If the HTTP request was unsuccessful, R will not continue:

# Oops! A typo in the URL!
curl_download('https://cran.r-project.org/CRAN_mirrorZ.csv', 'mirrors.csv')
Error in curl_download("https://cran.r-project.org/CRAN_mirrorZ.csv", : HTTP error 404.
con <- curl('https://cran.r-project.org/CRAN_mirrorZ.csv')
open(con)
Error in open.connection(con): HTTP error 404.

Check manually

When using any of the curl_fetch_* functions it is important to realize that these do not raise an error if the request was completed but returned a non-200 status code. When using curl_fetch_memory or curl_fetch_disk you need to implement such application logic yourself and check if the response was successful.
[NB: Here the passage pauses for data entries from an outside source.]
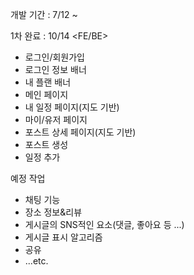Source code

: 개발 기간 : 7/12 ~

1차 완료 : 10/14
<FE/BE>
- 로그인/회원가입
- 로그인 정보 배너
- 내 플랜 배너
- 메인 페이지
- 내 일정 페이지(지도 기반)
- 마이/유저 페이지
- 포스트 상세 페이지(지도 기반)
- 포스트 생성
- 일정 추가

예정 작업
- 채팅 기능
- 장소 정보&리뷰
- 게시글의 SNS적인 요소(댓글, 좋아요 등 ...)
- 게시글 표시 알고리즘
- 공유
- ...etc.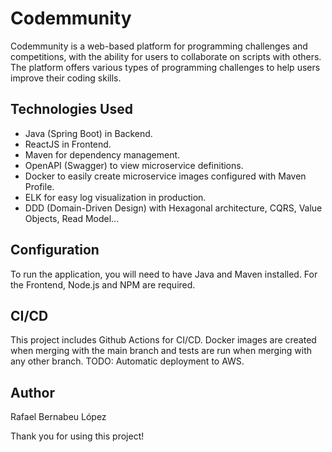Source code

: # Codemmunity

Codemmunity is a web-based platform for programming challenges and competitions, with the ability for users to collaborate on scripts with others. The platform offers various types of programming challenges to help users improve their coding skills.

## Technologies Used

- Java (Spring Boot) in Backend.
- ReactJS in Frontend.
- Maven for dependency management.
- OpenAPI (Swagger) to view microservice definitions.
- Docker to easily create microservice images configured with Maven Profile.
- ELK for easy log visualization in production.
- DDD (Domain-Driven Design) with Hexagonal architecture, CQRS, Value Objects, Read Model...

## Configuration

To run the application, you will need to have Java and Maven installed. For the Frontend, Node.js and NPM are required.

## CI/CD

This project includes Github Actions for CI/CD. Docker images are created when merging with the main branch and tests are run when merging with any other branch. TODO: Automatic deployment to AWS.

## Author

Rafael Bernabeu López

Thank you for using this project!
req <- curl_fetch_memory('https://cran.r-project.org/CRAN_mirrors.csv')
print(req$status_code)
[1] 200

Same for downloading to disk. If you do not check your status, you might have downloaded an error page!

# Oops a typo!
req <- curl_fetch_disk('https://cran.r-project.org/CRAN_mirrorZ.csv', 'mirrors.csv')
print(req$status_code)
[1] 404
# This is not the CSV file we were expecting!
head(readLines('mirrors.csv'))
[1] "<?xml version=\"1.0\" encoding=\"UTF-8\"?>"                               
[2] "<!DOCTYPE html PUBLIC \"-//W3C//DTD XHTML 1.0 Strict//EN\""               
[3] "  \"http://www.w3.org/TR/xhtml1/DTD/xhtml1-strict.dtd\">"                 
[4] "<html xmlns=\"http://www.w3.org/1999/xhtml\" lang=\"en\" xml:lang=\"en\">"
[5] "<head>"                                                                   
[6] "<title>Object not found!</title>"                                         
unlink('mirrors.csv')

If you do want the curl_fetch_* functions to automatically raise an error, you should set the FAILONERROR option to TRUE in the handle of the request.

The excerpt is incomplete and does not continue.